Pour un conservateur, créer un musée c’est exceptionnel. « Un architecte et une collection ça ne fait pas un musée, il faut un conservateur, celui qui conçoit le parcours, raconte une histoire. » Pour faire vivre une collection, il faut rassembler un certain nombre de talents et de compétences d’équipe afin de réussir le projet. Ce que fait Dominique qui s’appuiera aussi sur son réseau de femmes pour y parvenir (par exemple Cécile Guilbert qui a écrit des dialogues d’objets). Comment passer d’une collection privée à un musée ouvert au public ? C’est le challenge posé à Dominique Gagneux qui choisit Constance Guisset, designer en vue, comme scénographe. « J’ai décidé de monter le projet en assumant le statut d’une collection privée, en jouant sur les confrontations et en faisant dialoguer les œuvres entre elles, de façon à intéresser tout autant les connaisseurs que le grand public. Il faut varier les ambiances. Nous avons, par exemple, panaché cadres anciens et modernes. J’ai une équipe très dynamique et très motivée et nous avons pris beaucoup de plaisir à imaginer les conversations entre les œuvres. »

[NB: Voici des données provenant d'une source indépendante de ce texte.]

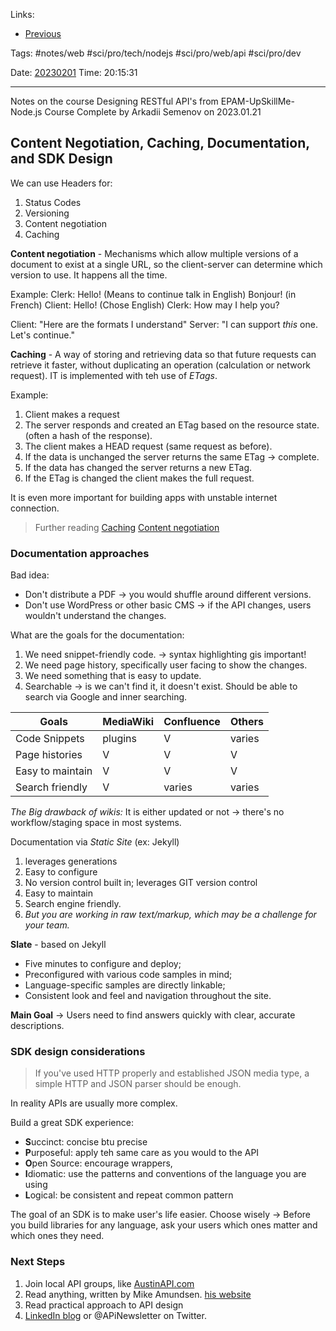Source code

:   
Links:
- [Previous](05%20Common%20Design%20Challenges%20and%20Patterns.md)

Tags: #notes/web #sci/pro/tech/nodejs #sci/pro/web/api #sci/pro/dev 

Date: [20230201](../../../../200%20Diary/205%20Day/20230201.md)
Time: 20:15:31

_____

Notes on the course Designing RESTful API's from EPAM-UpSkillMe-Node.js Course
Complete by Arkadii Semenov on 2023.01.21

## Content Negotiation, Caching, Documentation, and SDK Design


We can use Headers for:
1. Status Codes
2. Versioning
3. Content negotiation
4. Caching

**Content negotiation** - Mechanisms which allow multiple versions of a document to exist at a single URL, so the client-server can determine which version to use. It happens all the time.

Example:
Clerk: Hello! (Means to continue talk in English) Bonjour! (in French)
Client: Hello! (Chose English)
Clerk: How may I help you?

Client: "Here are the formats I understand"
Server: "I can support _this_ one. Let's continue."

**Caching** - A way of storing and retrieving data so that future requests can retrieve it faster, without duplicating an operation (calculation or network request). IT is implemented with teh use of _ETags_.

Example:
1. Client makes a request
2. The server responds and created an ETag based on the resource state. (often a hash of the response).
3. The client makes a HEAD request (same request as before).
4. If the data is unchanged the server returns the same ETag -> complete.
5. If the data has changed the server returns a new ETag.
6. If the ETag is changed the client makes the full request.

It is even more important for building apps with unstable internet connection.

> Further reading
> [Caching](https://restfulapi.net/caching/)
> [Content negotiation](https://restfulapi.net/content-negotiation/)

### Documentation approaches
 Bad idea:
 - Don't distribute a PDF -> you would shuffle around different versions.
 - Don't use WordPress or other basic CMS -> if the API changes, users wouldn't understand the changes.

What are the goals for the documentation:
1. We need snippet-friendly code. -> syntax highlighting gis important!
2. We need page history, specifically user facing to show the changes.
3. We need something that is easy to update.
4. Searchable -> is we can't find it, it doesn't exist. Should be able to search via Google and inner searching.

| Goals            | MediaWiki | Confluence | Others |
| ---------------- | --------- | ---------- | ------ |
| Code Snippets    | plugins   | V          | varies |
| Page histories   | V         | V          | V      |
| Easy to maintain | V         | V          | V      |
| Search friendly  | V         | varies     | varies |

_The Big drawback of wikis:_
It is either updated or not -> there's no workflow/staging space in most systems.

Documentation via _Static Site_ (ex: Jekyll)
1. leverages generations
2. Easy to configure
3. No version control built in; leverages GIT version control
4. Easy to maintain
5. Search engine friendly.
6. _But you are working in raw text/markup, which may be a challenge for your team._

**Slate** - based on Jekyll
- Five minutes to configure and deploy;
- Preconfigured with various code samples in mind;
- Language-specific samples are directly linkable;
- Consistent look and feel and navigation throughout the site.

__Main Goal__  -> Users need to find answers quickly with clear, accurate descriptions.

### SDK design considerations
> If you've used HTTP properly and established JSON media type, a simple HTTP and JSON parser should be enough.

In reality APIs are usually more complex.

Build a great SDK experience:
- **S**uccinct: concise btu precise
- **P**urposeful: apply teh same care as you would to the API
- **O**pen Source: encourage wrappers, 
- **I**diomatic: use the patterns and conventions of the language you are using
- **L**ogical: be consistent and repeat common pattern

The goal of an SDK is to make user's life easier.
Choose wisely -> Before you build libraries for any language, ask your users which ones matter and which ones they need.

### Next Steps
1. Join local API groups, like [AustinAPI.com](https://AustinAPI.com)
2. Read anything, written by Mike Amundsen. [his website](http://amundsen.com/blog)
3. Read practical approach to API design
4. [LinkedIn blog](https://link.in/gXN8xacy) or @APiNewsletter on Twitter.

Le musée occupe un bâtiment entier à l’entrée de l’abbaye, la Fannerie, édifié en 1786 et restauré par l’agence 2BDM. Le projet se déploie sur 1 726 m² dans un lieu chargé d’histoire. Fondée en 1101 aux confins de l’Anjou, de la Touraine et du Poitou, Fontevraud a longtemps été dirigée par des femmes abbesses de très haut rang. Aliénor d’Aquitaine, reine de France puis d’Angleterre, y passe ses dernières années. Son gisant trône au cœur de l’abbatiale aux côtés de ceux de son époux, Henri II Plantagenêt, et de son fils, Richard Cœur de Lion. Après la révolution, Napoléon transforme l’abbaye en prison, rôle qu’elle conservera jusqu’en 1963.
Le musée, dont l’inauguration était prévue en 2020, a ouvert ses portes en mai 2021, pandémie oblige… La collection semble bien avoir trouvé son public. Il faut maintenant le fidéliser. Dominique a encore du pain sur la planche ce qui la ravit !
Marie-Hélène Cossé
¹Toute oeuvre qui entre dans un musée n’a pas le droit d’être cédée, donnée ou vendue.
³Raoul Dufy, Les Collections art déco du Musée d’art moderne, Alfred Kubin, Baselitz sculpteur, Serge Poliakoff, le rêve des formes, la rétrospective Bernard Buffet, etc.